▶ _Work instruction_
Pictures aside, repeat every entry exactly.

▶ _The records_

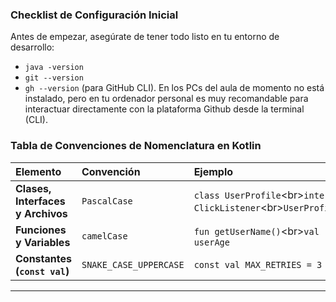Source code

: ### **Checklist de Configuración Inicial**

Antes de empezar, asegúrate de tener todo listo en tu entorno de desarrollo:

  * `java -version`
  * `git --version`
  * `gh --version` (para GitHub CLI). En los PCs del aula de momento no está instalado, pero en tu ordenador personal es muy recomandable para interactuar directamente con la plataforma Github desde la terminal (CLI).

### **Tabla de Convenciones de Nomenclatura en Kotlin**

| Elemento | Convención | Ejemplo |
| :--- | :--- | :--- |
| **Clases, Interfaces y Archivos** | `PascalCase` | `class UserProfile`\<br\>`interface ClickListener`\<br\>`UserProfile.kt` |
| **Funciones y Variables** | `camelCase` | `fun getUserName()`\<br\>`val userAge` |
| **Constantes (`const val`)** | `SNAKE_CASE_UPPERCASE` | `const val MAX_RETRIES = 3` |

-----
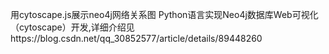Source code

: 用cytoscape.js展示neo4j网络关系图
Python语言实现Neo4j数据库Web可视化（cytoscape）开发,详细介绍见https://blog.csdn.net/qq_30852577/article/details/89448260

▶ _Exercise answer_
Source code

: ### **Checklist de Configuración Inicial**

Antes de empezar, asegúrate de tener todo listo en tu entorno de desarrollo:

  * `java -version`
  * `git --version`
  * `gh --version` (para GitHub CLI). En los PCs del aula de momento no está instalado, pero en tu ordenador personal es muy recomandable para interactuar directamente con la plataforma Github desde la terminal (CLI).

### **Tabla de Convenciones de Nomenclatura en Kotlin**

| Elemento | Convención | Ejemplo |
| :--- | :--- | :--- |
| **Clases, Interfaces y Archivos** | `PascalCase` | `class UserProfile`\<br\>`interface ClickListener`\<br\>`UserProfile.kt` |
| **Funciones y Variables** | `camelCase` | `fun getUserName()`\<br\>`val userAge` |
| **Constantes (`const val`)** | `SNAKE_CASE_UPPERCASE` | `const val MAX_RETRIES = 3` |

-----
Source code

: 用cytoscape.js展示neo4j网络关系图
Python语言实现Neo4j数据库Web可视化（cytoscape）开发,详细介绍见https://blog.csdn.net/qq_30852577/article/details/89448260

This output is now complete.